## [Your goal]
Needed from the data below: every line from the one with "- curlinterface 2.2.2" up to and including the one with "- cvec 2.7.5", repeated exactly and with nothing else.

Start of Supplied data

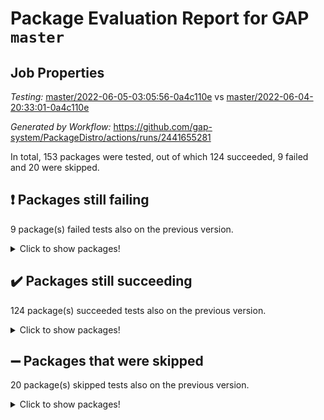 # Package Evaluation Report for GAP `master`

## Job Properties

*Testing:* [master/2022-06-05-03:05:56-0a4c110e](https://github.com/gap-system/PackageDistro/blob/data/reports/master/2022-06-05-03:05:56-0a4c110e) vs [master/2022-06-04-20:33:01-0a4c110e](https://github.com/gap-system/PackageDistro/blob/data/reports/master/2022-06-04-20:33:01-0a4c110e)

*Generated by Workflow:* https://github.com/gap-system/PackageDistro/actions/runs/2441655281

In total, 153 packages were tested, out of which 124 succeeded, 9 failed and 20 were skipped.

## :exclamation: Packages still failing

9 package(s) failed tests also on the previous version.
<details><summary>Click to show packages!</summary>

- fining 1.4.1 [(failure)](https://github.com/gap-system/PackageDistro/runs/6742262679?check_suite_focus=true)
- francy 1.2.4 [(failure)](https://github.com/gap-system/PackageDistro/runs/6742262829?check_suite_focus=true)
- hap 1.39 [(failure)](https://github.com/gap-system/PackageDistro/runs/6742263094?check_suite_focus=true)
- normalizinterface 1.3.2 [(failure)](https://github.com/gap-system/PackageDistro/runs/6742263901?check_suite_focus=true)
- packagemanager 1.2 [(failure)](https://github.com/gap-system/PackageDistro/runs/6742264023?check_suite_focus=true)
- rcwa 4.6.4 [(failure)](https://github.com/gap-system/PackageDistro/runs/6742264288?check_suite_focus=true)
- recog 1.3.2 [(failure)](https://github.com/gap-system/PackageDistro/runs/6742264316?check_suite_focus=true)
- semigroups 4.0.0 [(failure)](https://github.com/gap-system/PackageDistro/runs/6742264401?check_suite_focus=true)
- ugaly 4.0.2 [(failure)](https://github.com/gap-system/PackageDistro/runs/6742264956?check_suite_focus=true)
</details>

## :heavy_check_mark: Packages still succeeding

124 package(s) succeeded tests also on the previous version.
<details><summary>Click to show packages!</summary>

- ace 5.4 [(success)](https://github.com/gap-system/PackageDistro/runs/6742261561?check_suite_focus=true)
- aclib 1.3.2 [(success)](https://github.com/gap-system/PackageDistro/runs/6742261577?check_suite_focus=true)
- agt 0.2 [(success)](https://github.com/gap-system/PackageDistro/runs/6742261598?check_suite_focus=true)
- alnuth 3.2.1 [(success)](https://github.com/gap-system/PackageDistro/runs/6742261616?check_suite_focus=true)
- anupq 3.2.6 [(success)](https://github.com/gap-system/PackageDistro/runs/6742261635?check_suite_focus=true)
- atlasrep 2.1.2 [(success)](https://github.com/gap-system/PackageDistro/runs/6742261665?check_suite_focus=true)
- autodoc 2022.03.10 [(success)](https://github.com/gap-system/PackageDistro/runs/6742261698?check_suite_focus=true)
- automata 1.15 [(success)](https://github.com/gap-system/PackageDistro/runs/6742261725?check_suite_focus=true)
- automgrp 1.3.2 [(success)](https://github.com/gap-system/PackageDistro/runs/6742261763?check_suite_focus=true)
- autpgrp 1.10.2 [(success)](https://github.com/gap-system/PackageDistro/runs/6742261810?check_suite_focus=true)
- cap 2022.05-09 [(success)](https://github.com/gap-system/PackageDistro/runs/6742261848?check_suite_focus=true)
- caratinterface 2.3.3 [(success)](https://github.com/gap-system/PackageDistro/runs/6742261895?check_suite_focus=true)
- cddinterface 2020.06.24 [(success)](https://github.com/gap-system/PackageDistro/runs/6742261923?check_suite_focus=true)
- circle 1.6.5 [(success)](https://github.com/gap-system/PackageDistro/runs/6742261950?check_suite_focus=true)
- classicpres 1.22 [(success)](https://github.com/gap-system/PackageDistro/runs/6742261981?check_suite_focus=true)
- cohomolo 1.6.10 [(success)](https://github.com/gap-system/PackageDistro/runs/6742261998?check_suite_focus=true)
- congruence 1.2.4 [(success)](https://github.com/gap-system/PackageDistro/runs/6742262014?check_suite_focus=true)
- corelg 1.56 [(success)](https://github.com/gap-system/PackageDistro/runs/6742262027?check_suite_focus=true)
- crime 1.6 [(success)](https://github.com/gap-system/PackageDistro/runs/6742262040?check_suite_focus=true)
- crisp 1.4.5 [(success)](https://github.com/gap-system/PackageDistro/runs/6742262061?check_suite_focus=true)
- crypting 0.10 [(success)](https://github.com/gap-system/PackageDistro/runs/6742262083?check_suite_focus=true)
- cryst 4.1.24 [(success)](https://github.com/gap-system/PackageDistro/runs/6742262113?check_suite_focus=true)
- crystcat 1.1.9 [(success)](https://github.com/gap-system/PackageDistro/runs/6742262148?check_suite_focus=true)
- ctbllib 1.3.4 [(success)](https://github.com/gap-system/PackageDistro/runs/6742262184?check_suite_focus=true)
- cubefree 1.19 [(success)](https://github.com/gap-system/PackageDistro/runs/6742262220?check_suite_focus=true)
- curlinterface 2.2.2 [(success)](https://github.com/gap-system/PackageDistro/runs/6742262251?check_suite_focus=true)
- cvec 2.7.5 [(success)](https://github.com/gap-system/PackageDistro/runs/6742262285?check_suite_focus=true)
- datastructures 0.2.7 [(success)](https://github.com/gap-system/PackageDistro/runs/6742262323?check_suite_focus=true)
- deepthought 1.0.5 [(success)](https://github.com/gap-system/PackageDistro/runs/6742262364?check_suite_focus=true)
- design 1.7 [(success)](https://github.com/gap-system/PackageDistro/runs/6742262394?check_suite_focus=true)
- difsets 2.3.1 [(success)](https://github.com/gap-system/PackageDistro/runs/6742262427?check_suite_focus=true)
- digraphs 1.5.3 [(success)](https://github.com/gap-system/PackageDistro/runs/6742262463?check_suite_focus=true)
- edim 1.3.5 [(success)](https://github.com/gap-system/PackageDistro/runs/6742262493?check_suite_focus=true)
- example 4.3.1 [(success)](https://github.com/gap-system/PackageDistro/runs/6742262526?check_suite_focus=true)
- factint 1.6.3 [(success)](https://github.com/gap-system/PackageDistro/runs/6742262567?check_suite_focus=true)
- ferret 1.0.7 [(success)](https://github.com/gap-system/PackageDistro/runs/6742262609?check_suite_focus=true)
- fga 1.4.0 [(success)](https://github.com/gap-system/PackageDistro/runs/6742262649?check_suite_focus=true)
- float 1.0.3 [(success)](https://github.com/gap-system/PackageDistro/runs/6742262701?check_suite_focus=true)
- format 1.4.3 [(success)](https://github.com/gap-system/PackageDistro/runs/6742262729?check_suite_focus=true)
- forms 1.2.7 [(success)](https://github.com/gap-system/PackageDistro/runs/6742262748?check_suite_focus=true)
- fplsa 1.2.5 [(success)](https://github.com/gap-system/PackageDistro/runs/6742262774?check_suite_focus=true)
- fr 2.4.8 [(success)](https://github.com/gap-system/PackageDistro/runs/6742262803?check_suite_focus=true)
- fwtree 1.3 [(success)](https://github.com/gap-system/PackageDistro/runs/6742262856?check_suite_focus=true)
- gbnp 1.0.5 [(success)](https://github.com/gap-system/PackageDistro/runs/6742262889?check_suite_focus=true)
- generalizedmorphismsforcap 2022.05-01 [(success)](https://github.com/gap-system/PackageDistro/runs/6742262914?check_suite_focus=true)
- genss 1.6.6 [(success)](https://github.com/gap-system/PackageDistro/runs/6742262947?check_suite_focus=true)
- gradedringforhomalg 2022.03-01 [(success)](https://github.com/gap-system/PackageDistro/runs/6742262981?check_suite_focus=true)
- grape 4.8.5 [(success)](https://github.com/gap-system/PackageDistro/runs/6742263011?check_suite_focus=true)
- groupoids 1.69 [(success)](https://github.com/gap-system/PackageDistro/runs/6742263039?check_suite_focus=true)
- grpconst 2.6.2 [(success)](https://github.com/gap-system/PackageDistro/runs/6742263052?check_suite_focus=true)
- guarana 0.96.3 [(success)](https://github.com/gap-system/PackageDistro/runs/6742263061?check_suite_focus=true)
- guava 3.16 [(success)](https://github.com/gap-system/PackageDistro/runs/6742263082?check_suite_focus=true)
- hapcryst 0.1.14 [(success)](https://github.com/gap-system/PackageDistro/runs/6742263113?check_suite_focus=true)
- hecke 1.5.3 [(success)](https://github.com/gap-system/PackageDistro/runs/6742263136?check_suite_focus=true)
- help 3.5 [(success)](https://github.com/gap-system/PackageDistro/runs/6742263158?check_suite_focus=true)
- idrel 2.44 [(success)](https://github.com/gap-system/PackageDistro/runs/6742263199?check_suite_focus=true)
- images 1.3.1 [(success)](https://github.com/gap-system/PackageDistro/runs/6742263254?check_suite_focus=true)
- intpic 0.3.0 [(success)](https://github.com/gap-system/PackageDistro/runs/6742263289?check_suite_focus=true)
- io 4.7.2 [(success)](https://github.com/gap-system/PackageDistro/runs/6742263325?check_suite_focus=true)
- irredsol 1.4.3 [(success)](https://github.com/gap-system/PackageDistro/runs/6742263350?check_suite_focus=true)
- json 2.1.0 [(success)](https://github.com/gap-system/PackageDistro/runs/6742263388?check_suite_focus=true)
- jupyterkernel 1.4.1 [(success)](https://github.com/gap-system/PackageDistro/runs/6742263426?check_suite_focus=true)
- jupyterviz 1.5.1 [(success)](https://github.com/gap-system/PackageDistro/runs/6742263459?check_suite_focus=true)
- kan 1.34 [(success)](https://github.com/gap-system/PackageDistro/runs/6742263500?check_suite_focus=true)
- kbmag 1.5.9 [(success)](https://github.com/gap-system/PackageDistro/runs/6742263517?check_suite_focus=true)
- laguna 3.9.5 [(success)](https://github.com/gap-system/PackageDistro/runs/6742263539?check_suite_focus=true)
- liealgdb 2.2.1 [(success)](https://github.com/gap-system/PackageDistro/runs/6742263566?check_suite_focus=true)
- liepring 2.6 [(success)](https://github.com/gap-system/PackageDistro/runs/6742263591?check_suite_focus=true)
- liering 2.4.2 [(success)](https://github.com/gap-system/PackageDistro/runs/6742263613?check_suite_focus=true)
- linearalgebraforcap 2022.05-04 [(success)](https://github.com/gap-system/PackageDistro/runs/6742263640?check_suite_focus=true)
- loops 3.4.1 [(success)](https://github.com/gap-system/PackageDistro/runs/6742263662?check_suite_focus=true)
- lpres 1.0.3 [(success)](https://github.com/gap-system/PackageDistro/runs/6742263689?check_suite_focus=true)
- majoranaalgebras 1.4 [(success)](https://github.com/gap-system/PackageDistro/runs/6742263712?check_suite_focus=true)
- mapclass 1.4.5 [(success)](https://github.com/gap-system/PackageDistro/runs/6742263737?check_suite_focus=true)
- matgrp 0.64 [(success)](https://github.com/gap-system/PackageDistro/runs/6742263771?check_suite_focus=true)
- modisom 2.5.2 [(success)](https://github.com/gap-system/PackageDistro/runs/6742263807?check_suite_focus=true)
- modulepresentationsforcap 2022.05-03 [(success)](https://github.com/gap-system/PackageDistro/runs/6742263817?check_suite_focus=true)
- monoidalcategories 2022.05-06 [(success)](https://github.com/gap-system/PackageDistro/runs/6742263828?check_suite_focus=true)
- nconvex 2020.11-04 [(success)](https://github.com/gap-system/PackageDistro/runs/6742263846?check_suite_focus=true)
- nilmat 1.4.1 [(success)](https://github.com/gap-system/PackageDistro/runs/6742263867?check_suite_focus=true)
- nock 1.5 [(success)](https://github.com/gap-system/PackageDistro/runs/6742263883?check_suite_focus=true)
- nq 2.5.8 [(success)](https://github.com/gap-system/PackageDistro/runs/6742263918?check_suite_focus=true)
- numericalsgps 1.3.0 [(success)](https://github.com/gap-system/PackageDistro/runs/6742263937?check_suite_focus=true)
- openmath 11.5.1 [(success)](https://github.com/gap-system/PackageDistro/runs/6742263956?check_suite_focus=true)
- orb 4.8.4 [(success)](https://github.com/gap-system/PackageDistro/runs/6742263981?check_suite_focus=true)
- patternclass 2.4.2 [(success)](https://github.com/gap-system/PackageDistro/runs/6742264046?check_suite_focus=true)
- permut 2.0.4 [(success)](https://github.com/gap-system/PackageDistro/runs/6742264086?check_suite_focus=true)
- polenta 1.3.10 [(success)](https://github.com/gap-system/PackageDistro/runs/6742264119?check_suite_focus=true)
- polymaking 0.8.6 [(success)](https://github.com/gap-system/PackageDistro/runs/6742264150?check_suite_focus=true)
- primgrp 3.4.2 [(success)](https://github.com/gap-system/PackageDistro/runs/6742264170?check_suite_focus=true)
- profiling 2.5.0 [(success)](https://github.com/gap-system/PackageDistro/runs/6742264198?check_suite_focus=true)
- qpa 1.33 [(success)](https://github.com/gap-system/PackageDistro/runs/6742264221?check_suite_focus=true)
- quagroup 1.8.3 [(success)](https://github.com/gap-system/PackageDistro/runs/6742264246?check_suite_focus=true)
- radiroot 2.9 [(success)](https://github.com/gap-system/PackageDistro/runs/6742264273?check_suite_focus=true)
- rds 1.8 [(success)](https://github.com/gap-system/PackageDistro/runs/6742264302?check_suite_focus=true)
- repndecomp 1.2.1 [(success)](https://github.com/gap-system/PackageDistro/runs/6742264331?check_suite_focus=true)
- repsn 3.1.0 [(success)](https://github.com/gap-system/PackageDistro/runs/6742264343?check_suite_focus=true)
- resclasses 4.7.2 [(success)](https://github.com/gap-system/PackageDistro/runs/6742264362?check_suite_focus=true)
- scscp 2.3.1 [(success)](https://github.com/gap-system/PackageDistro/runs/6742264379?check_suite_focus=true)
- sglppow 2.2 [(success)](https://github.com/gap-system/PackageDistro/runs/6742264419?check_suite_focus=true)
- sgpviz 0.999.5 [(success)](https://github.com/gap-system/PackageDistro/runs/6742264449?check_suite_focus=true)
- simpcomp 2.1.14 [(success)](https://github.com/gap-system/PackageDistro/runs/6742264484?check_suite_focus=true)
- singular 2020.12.18 [(success)](https://github.com/gap-system/PackageDistro/runs/6742264516?check_suite_focus=true)
- sla 1.5.3 [(success)](https://github.com/gap-system/PackageDistro/runs/6742264569?check_suite_focus=true)
- smallgrp 1.5 [(success)](https://github.com/gap-system/PackageDistro/runs/6742264599?check_suite_focus=true)
- smallsemi 0.6.13 [(success)](https://github.com/gap-system/PackageDistro/runs/6742264628?check_suite_focus=true)
- sonata 2.9.4 [(success)](https://github.com/gap-system/PackageDistro/runs/6742264648?check_suite_focus=true)
- sophus 1.25 [(success)](https://github.com/gap-system/PackageDistro/runs/6742264682?check_suite_focus=true)
- spinsym 1.5.2 [(success)](https://github.com/gap-system/PackageDistro/runs/6742264715?check_suite_focus=true)
- symbcompcc 1.3.2 [(success)](https://github.com/gap-system/PackageDistro/runs/6742264752?check_suite_focus=true)
- thelma 1.3 [(success)](https://github.com/gap-system/PackageDistro/runs/6742264807?check_suite_focus=true)
- tomlib 1.2.9 [(success)](https://github.com/gap-system/PackageDistro/runs/6742264837?check_suite_focus=true)
- toric 1.9.5 [(success)](https://github.com/gap-system/PackageDistro/runs/6742264875?check_suite_focus=true)
- transgrp 3.6.2 [(success)](https://github.com/gap-system/PackageDistro/runs/6742264921?check_suite_focus=true)
- unipot 1.5 [(success)](https://github.com/gap-system/PackageDistro/runs/6742264985?check_suite_focus=true)
- unitlib 4.1.0 [(success)](https://github.com/gap-system/PackageDistro/runs/6742265016?check_suite_focus=true)
- utils 0.72 [(success)](https://github.com/gap-system/PackageDistro/runs/6742265047?check_suite_focus=true)
- uuid 0.7 [(success)](https://github.com/gap-system/PackageDistro/runs/6742265069?check_suite_focus=true)
- walrus 0.9991 [(success)](https://github.com/gap-system/PackageDistro/runs/6742265092?check_suite_focus=true)
- wedderga 4.10.2 [(success)](https://github.com/gap-system/PackageDistro/runs/6742265119?check_suite_focus=true)
- xmod 2.88 [(success)](https://github.com/gap-system/PackageDistro/runs/6742265161?check_suite_focus=true)
- xmodalg 1.22 [(success)](https://github.com/gap-system/PackageDistro/runs/6742265192?check_suite_focus=true)
- yangbaxter 0.10.0 [(success)](https://github.com/gap-system/PackageDistro/runs/6742265221?check_suite_focus=true)
- zeromqinterface 0.13 [(success)](https://github.com/gap-system/PackageDistro/runs/6742265272?check_suite_focus=true)
</details>

## :heavy_minus_sign: Packages that were skipped

20 package(s) skipped tests also on the previous version.
<details><summary>Click to show packages!</summary>

- 4ti2interface 2022.03-01 [(skipped)](https://github.com/gap-system/PackageDistro/runs/6742212199?check_suite_focus=true)
- browse 1.8.14 [(skipped)](https://github.com/gap-system/PackageDistro/runs/6742212199?check_suite_focus=true)
- examplesforhomalg 2022.03-01 [(skipped)](https://github.com/gap-system/PackageDistro/runs/6742212199?check_suite_focus=true)
- gapdoc 1.6.5 [(skipped)](https://github.com/gap-system/PackageDistro/runs/6742212199?check_suite_focus=true)
- gauss 2022.03-01 [(skipped)](https://github.com/gap-system/PackageDistro/runs/6742212199?check_suite_focus=true)
- gaussforhomalg 2022.03-01 [(skipped)](https://github.com/gap-system/PackageDistro/runs/6742212199?check_suite_focus=true)
- gradedmodules 2022.03-01 [(skipped)](https://github.com/gap-system/PackageDistro/runs/6742212199?check_suite_focus=true)
- homalg 2022.03-01 [(skipped)](https://github.com/gap-system/PackageDistro/runs/6742212199?check_suite_focus=true)
- homalgtocas 2022.03-01 [(skipped)](https://github.com/gap-system/PackageDistro/runs/6742212199?check_suite_focus=true)
- io_forhomalg 2022.03-01 [(skipped)](https://github.com/gap-system/PackageDistro/runs/6742212199?check_suite_focus=true)
- itc 1.5.1 [(skipped)](https://github.com/gap-system/PackageDistro/runs/6742212199?check_suite_focus=true)
- localizeringforhomalg 2022.03-01 [(skipped)](https://github.com/gap-system/PackageDistro/runs/6742212199?check_suite_focus=true)
- matricesforhomalg 2022.04-01 [(skipped)](https://github.com/gap-system/PackageDistro/runs/6742212199?check_suite_focus=true)
- modules 2022.03-01 [(skipped)](https://github.com/gap-system/PackageDistro/runs/6742212199?check_suite_focus=true)
- polycyclic 2.16 [(skipped)](https://github.com/gap-system/PackageDistro/runs/6742212199?check_suite_focus=true)
- ringsforhomalg 2022.04-01 [(skipped)](https://github.com/gap-system/PackageDistro/runs/6742212199?check_suite_focus=true)
- sco 2022.03-01 [(skipped)](https://github.com/gap-system/PackageDistro/runs/6742212199?check_suite_focus=true)
- toolsforhomalg 2022.05-01 [(skipped)](https://github.com/gap-system/PackageDistro/runs/6742212199?check_suite_focus=true)
- toricvarieties 2022.03.23 [(skipped)](https://github.com/gap-system/PackageDistro/runs/6742212199?check_suite_focus=true)
- xgap 4.31 [(skipped)](https://github.com/gap-system/PackageDistro/runs/6742212199?check_suite_focus=true)
</details>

End of Supplied data

## [Task output]
- curlinterface 2.2.2 [(success)](https://github.com/gap-system/PackageDistro/runs/6742262251?check_suite_focus=true)
- cvec 2.7.5 [(success)](https://github.com/gap-system/PackageDistro/runs/6742262285?check_suite_focus=true)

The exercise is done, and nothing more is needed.